Doblé la esquina hacia Bay y fui hasta el final de la manzana sin ver un solo espacio vacío. Doblé a la derecha por Cabana y de nuevo a la derecha por Albanil para recorrer otra vez la misma calle. Más adelante, en la acera, vi a una mujer con gabardina y zapatos de tacón alto. Mis faros iluminaron por un momento un cabello demasiado rubio para ser natural: pelo de prostituta, muy arreglado y teñido. Era una mujer enorme e incluso vista por detrás resultaba obvio que algo no encajaba. Sólo cuando pasé por delante caí en la cuenta de que era un travestido. Volví la cabeza y lo miré con los ojos entornados. ¿Era Tiny? Lo observé por el retrovisor. Había aparecido un hueco libre y lo ocupé.

Antes de apagar el motor, miré hacia la acera detrás de mí. No se veía el menor rastro de la «nena», de modo que bajé la ventanilla un par de dedos esperando oír el taconeo en el asfalto. La calle estaba en silencio. Si era Tiny, o bien había vuelto sobre sus pasos o bien había doblado la esquina. Aquello no me gustaba. Saqué la llave del contacto y me quedé con ella en la mano, cerrando el puño en torno al llavero y dejando asomar las llaves entre los dedos. Miré por encima del hombro derecho una vez más, inspeccionando la acera antes de abrir la puerta del coche.
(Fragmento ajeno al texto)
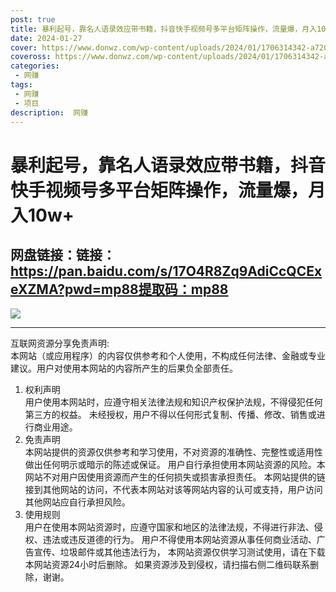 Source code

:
 ```yaml
---
post: true
title: 暴利起号，靠名人语录效应带书籍，抖音快手视频号多平台矩阵操作，流量爆，月入10w+
date: 2024-01-27
cover: https://www.donwz.com/wp-content/uploads/2024/01/1706314342-a7203d0803e2418.jpg
coveross: https://www.donwz.com/wp-content/uploads/2024/01/1706314342-a7203d0803e2418.jpg
categories:
 - 网赚
tags:
 - 网赚
 - 项目
description:  网赚
---
```

# 暴利起号，靠名人语录效应带书籍，抖音快手视频号多平台矩阵操作，流量爆，月入10w+

## 网盘链接：链接：https://pan.baidu.com/s/17O4R8Zq9AdiCcQCExeXZMA?pwd=mp88提取码：mp88  

![](https://www.donwz.com/wp-content/uploads/2024/01/1706314342-a7203d0803e2418.jpg)

---
互联网资源分享免责声明:  
本网站（或应用程序）的内容仅供参考和个人使用，不构成任何法律、金融或专业建议。用户对使用本网站的内容所产生的后果负全部责任。
1. 权利声明  
用户使用本网站时，应遵守相关法律法规和知识产权保护法规，不得侵犯任何第三方的权益。
未经授权，用户不得以任何形式复制、传播、修改、销售或进行商业用途。
2. 免责声明  
本网站提供的资源仅供参考和学习使用，不对资源的准确性、完整性或适用性做出任何明示或暗示的陈述或保证。
用户自行承担使用本网站资源的风险。本网站不对用户因使用资源而产生的任何损失或损害承担责任。
本网站提供的链接到其他网站的访问，不代表本网站对该等网站内容的认可或支持，用户访问其他网站应自行承担风险。
3. 使用规则  
用户在使用本网站资源时，应遵守国家和地区的法律法规，不得进行非法、侵权、违法或违反道德的行为。
用户不得使用本网站资源从事任何商业活动、广告宣传、垃圾邮件或其他违法行为，
本网站资源仅供学习测试使用，请在下载本网站资源24小时后删除。
如果资源涉及到侵权，请扫描右侧二维码联系删除，谢谢。
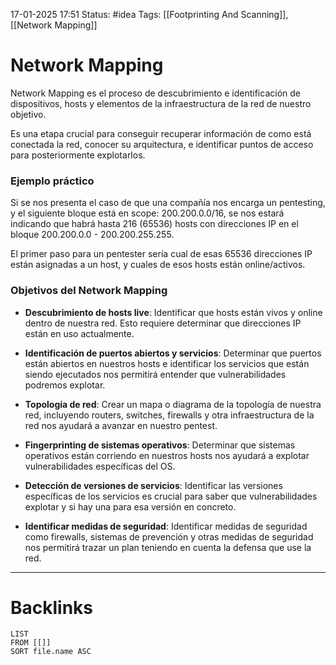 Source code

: 17-01-2025 17:51
Status: #idea
Tags: [[Footprinting And Scanning]], [[Network Mapping]]

# Network Mapping

Network Mapping es el proceso de descubrimiento e identificación de dispositivos, hosts y elementos de la infraestructura de la red de nuestro objetivo.

Es una etapa crucial para conseguir recuperar información de como está conectada la red, conocer su arquitectura, e identificar puntos de acceso para posteriormente explotarlos.

### Ejemplo práctico

Si se nos presenta el caso de que una compañía nos encarga un pentesting, y el siguiente bloque está en scope: 200.200.0.0/16, se nos estará indicando que habrá hasta 216 (65536) hosts con direcciones IP en el bloque 200.200.0.0 - 200.200.255.255.

El primer paso para un pentester sería cual de esas 65536 direcciones IP están asignadas a un host, y cuales de esos hosts están online/activos.

### Objetivos del Network Mapping

- **Descubrimiento de hosts live**: Identificar que hosts están vivos y online dentro de nuestra red. Esto requiere determinar que direcciones IP están en uso actualmente.

- **Identificación de puertos abiertos y servicios**: Determinar que puertos están abiertos en nuestros hosts e identificar los servicios que están siendo ejecutados nos permitirá entender que vulnerabilidades podremos explotar.

- **Topología de red**: Crear un mapa o diagrama de la topología de nuestra red, incluyendo routers, switches, firewalls y otra infraestructura de la red nos ayudará a avanzar en nuestro pentest.

- **Fingerprinting de sistemas operativos**: Determinar que sistemas operativos están corriendo en nuestros hosts nos ayudará a explotar vulnerabilidades específicas del OS.

- **Detección de versiones de servicios**: Identificar las versiones específicas de los servicios es crucial para saber que vulnerabilidades explotar y si hay una para esa versión en concreto.

- **Identificar medidas de seguridad**: Identificar medidas de seguridad como firewalls, sistemas de prevención y otras medidas de seguridad nos permitirá trazar un plan teniendo en cuenta la defensa que use la red.



---
# Backlinks

```dataview
LIST
FROM [[]]
SORT file.name ASC
```
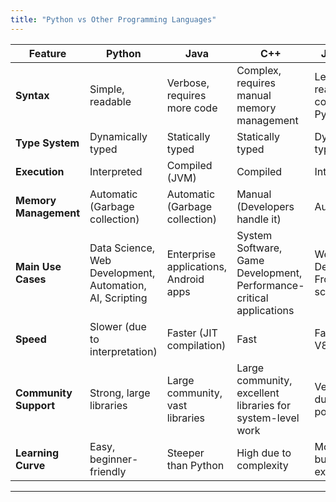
```yaml
---
title: "Python vs Other Programming Languages"
---
```


| Feature                | Python                         | Java                           | C++                            | JavaScript                    | Ruby                           |
|------------------------|--------------------------------|--------------------------------|--------------------------------|--------------------------------|--------------------------------|
| **Syntax**             | Simple, readable               | Verbose, requires more code    | Complex, requires manual memory management | Less readable compared to Python | Simple and clean               |
| **Type System**        | Dynamically typed              | Statically typed               | Statically typed               | Dynamically typed              | Dynamically typed              |
| **Execution**          | Interpreted                    | Compiled (JVM)                 | Compiled                       | Interpreted                    | Interpreted                    |
| **Memory Management**  | Automatic (Garbage collection) | Automatic (Garbage collection) | Manual (Developers handle it)  | Automatic                      | Automatic                      |
| **Main Use Cases**     | Data Science, Web Development, Automation, AI, Scripting | Enterprise applications, Android apps | System Software, Game Development, Performance-critical applications | Web Development, Frontend scripting | Web Development, Scripting     |
| **Speed**              | Slower (due to interpretation) | Faster (JIT compilation)       | Fast                           | Fast (JIT with V8 engine)      | Slower (similar to Python)     |
| **Community Support**  | Strong, large libraries        | Large community, vast libraries | Large community, excellent libraries for system-level work | Very large due to web popularity | Moderate, popular for web development |
| **Learning Curve**     | Easy, beginner-friendly        | Steeper than Python            | High due to complexity         | Moderate, but quirks exist     | Easy to moderate               |

---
Sentí que me arrancaban el tirador de la mano y la puerta se abría de par en par. Agarrándome del pelo, me levantaron y me sacaron del coche. Caí de culo en el suelo y sentí una punzada de dolor en la rabadilla. Reconocí a Tiny por el olor, corrosivo y fétido. Mientras lo miraba, intenté levantarme. Llevaba la peluca rubio platino torcida y vi asomarle la barba pese a un afeitado reciente. Se había quitado la gabardina y los zapatos de tacón. Vestía una blusa de mujer y tenía una falda de talla XXL recogida por encima de la cintura para darle libertad de movimiento. Seguía sujetándome por el pelo con las manos. Me agarré a ellas y tiré con fuerza para evitar que me arrancara el cuero cabelludo. Las llaves habían caído al suelo, casi debajo del coche. Ahora no tenía tiempo para preocuparme por eso. Forcejeé para levantarme. Conseguí apoyar firmemente los pies y le asesté una patada en la rodilla derecha. El tacón de la bota habría causado algún daño a no ser por su mole, que lo hacía casi impermeable al dolor. La adrenalina le corría por las venas, hiperexcitado por su propia fuerza. En las pantorrillas y la parte inferior de los muslos el vello quedaba aplastado bajo las medias de la talla más grande existente en el mercado. Desde la entrepierna, allí donde el nailon se había tensado al límite, se irradiaban numerosas carreras. Emitía resoplidos guturales, en parte por el esfuerzo, en parte por la excitación ante la idea de los daños que infligiría antes de acabar conmigo.